#ubuntu-es-locos 2011-04-12
<SergioMeneses> buenas...
<PabloRubianes> hola SergioMeneses como estuvo esa flisol?
<SergioMeneses> PabloRubianes, super!
<SergioMeneses> aunq me salieron mas compromisos... ando invitado hasta a el vaticano
<PabloRubianes> eh??? si?
<SergioMeneses> PabloRubianes, seeee
<SergioMeneses> aqui manda Ubuntu!
<SergioMeneses> jejeje
<SergioMeneses> ya te paso un video
<SergioMeneses> PabloRubianes, leogg C3s4r http://www.youtube.com/user/WEBLAOPINION#p/a/u/0/ubi_b1e4nJY
<leogg> SergioMeneses, :O donde iba a ir... :(
<PabloRubianes> voy a comer y vengo
<SergioMeneses> leogg, tengo invitacion al campus en junio, pamplona en abril, bucaramanga en septiembre y en abril subo a bogota a reunirme con los de ubuntu-co
<SergioMeneses> PabloRubianes, oks
<leogg> SergioMeneses, yo voy en junio a costa rica al drupalcamp, en julio al debconf en bosnia y en agosto al encuentro centroamericano en el salvador
<leogg> solo me falta ir a colombia este año :D
<SergioMeneses> leogg, super
<leogg> tal vez para el sfd
<SergioMeneses> :D
<SergioMeneses> leogg, pero te invitan a Colombia o por parte tuya?

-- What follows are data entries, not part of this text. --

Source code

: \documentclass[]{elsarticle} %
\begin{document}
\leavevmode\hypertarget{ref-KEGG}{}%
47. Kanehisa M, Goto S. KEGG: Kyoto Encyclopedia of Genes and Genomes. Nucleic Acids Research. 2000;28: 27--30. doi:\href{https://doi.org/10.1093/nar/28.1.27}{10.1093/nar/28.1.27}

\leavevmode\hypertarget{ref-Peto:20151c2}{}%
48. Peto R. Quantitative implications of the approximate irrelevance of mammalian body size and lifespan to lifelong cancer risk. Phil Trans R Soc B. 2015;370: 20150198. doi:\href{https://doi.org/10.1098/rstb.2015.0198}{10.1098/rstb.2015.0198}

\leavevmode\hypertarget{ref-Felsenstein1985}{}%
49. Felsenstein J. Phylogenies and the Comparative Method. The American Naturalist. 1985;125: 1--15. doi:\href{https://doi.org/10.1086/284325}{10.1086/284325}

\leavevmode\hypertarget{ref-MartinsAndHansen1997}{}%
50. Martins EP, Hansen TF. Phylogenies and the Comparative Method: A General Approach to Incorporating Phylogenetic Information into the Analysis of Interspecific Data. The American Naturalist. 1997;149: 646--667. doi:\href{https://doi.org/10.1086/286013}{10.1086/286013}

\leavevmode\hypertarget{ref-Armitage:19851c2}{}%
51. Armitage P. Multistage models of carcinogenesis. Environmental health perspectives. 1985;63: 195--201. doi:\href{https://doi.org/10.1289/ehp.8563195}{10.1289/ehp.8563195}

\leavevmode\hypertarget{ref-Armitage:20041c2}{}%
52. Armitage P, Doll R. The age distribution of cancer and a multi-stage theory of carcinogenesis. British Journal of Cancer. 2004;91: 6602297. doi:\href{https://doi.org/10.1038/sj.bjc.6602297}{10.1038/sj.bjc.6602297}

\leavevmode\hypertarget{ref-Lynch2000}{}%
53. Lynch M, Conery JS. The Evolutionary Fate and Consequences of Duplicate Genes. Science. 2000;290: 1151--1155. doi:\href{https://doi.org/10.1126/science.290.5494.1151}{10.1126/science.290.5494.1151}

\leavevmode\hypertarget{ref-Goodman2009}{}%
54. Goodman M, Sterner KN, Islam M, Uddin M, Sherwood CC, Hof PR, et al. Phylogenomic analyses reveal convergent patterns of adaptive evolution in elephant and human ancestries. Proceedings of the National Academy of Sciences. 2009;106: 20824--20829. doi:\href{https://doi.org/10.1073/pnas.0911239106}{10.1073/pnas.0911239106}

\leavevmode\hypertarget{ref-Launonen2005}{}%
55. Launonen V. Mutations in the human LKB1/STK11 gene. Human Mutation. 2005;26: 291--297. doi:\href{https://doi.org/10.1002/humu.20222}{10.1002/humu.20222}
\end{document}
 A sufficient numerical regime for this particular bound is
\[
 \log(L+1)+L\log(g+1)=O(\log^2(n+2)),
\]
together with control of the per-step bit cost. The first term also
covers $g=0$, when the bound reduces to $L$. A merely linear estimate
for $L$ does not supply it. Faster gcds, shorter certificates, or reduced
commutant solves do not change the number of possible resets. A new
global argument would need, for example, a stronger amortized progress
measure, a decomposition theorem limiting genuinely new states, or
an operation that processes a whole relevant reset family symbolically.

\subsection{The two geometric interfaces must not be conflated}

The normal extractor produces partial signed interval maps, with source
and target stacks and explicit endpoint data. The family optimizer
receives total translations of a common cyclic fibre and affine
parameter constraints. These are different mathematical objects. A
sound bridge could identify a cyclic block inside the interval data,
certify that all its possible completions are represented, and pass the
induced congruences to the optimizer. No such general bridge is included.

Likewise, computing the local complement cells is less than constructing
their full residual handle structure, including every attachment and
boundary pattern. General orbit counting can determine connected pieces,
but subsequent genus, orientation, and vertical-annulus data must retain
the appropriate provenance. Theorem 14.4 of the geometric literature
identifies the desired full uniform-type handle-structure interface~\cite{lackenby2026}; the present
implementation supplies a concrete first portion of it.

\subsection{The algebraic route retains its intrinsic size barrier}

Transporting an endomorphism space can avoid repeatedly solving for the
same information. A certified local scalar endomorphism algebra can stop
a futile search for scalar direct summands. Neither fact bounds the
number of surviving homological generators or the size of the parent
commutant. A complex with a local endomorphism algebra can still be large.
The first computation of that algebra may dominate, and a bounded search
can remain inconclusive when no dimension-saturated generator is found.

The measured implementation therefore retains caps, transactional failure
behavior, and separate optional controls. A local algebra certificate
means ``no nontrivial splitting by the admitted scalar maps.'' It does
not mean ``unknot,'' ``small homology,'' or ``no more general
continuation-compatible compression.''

<leogg> SergioMeneses, vamos a ver si puedo recoger plata para ir por cuenta propia
<SergioMeneses> leogg, super... si puedes venite al sfd de bucaramanga... hay voy a esta yo xD
<leogg> :D
<SergioMeneses> ;)
<leogg> si me dan permiso, me voy :D
<SergioMeneses> super
#ubuntu-es-locos 2011-04-15
<SergioMeneses> buenas...
<fdvalero> hi every one
#ubuntu-es-locos 2011-04-16
<SergioMeneses> buenas \o/
#ubuntu-es-locos 2012-04-14
<rdos> Hola a todos. ¿De que va esto de los equipos locales?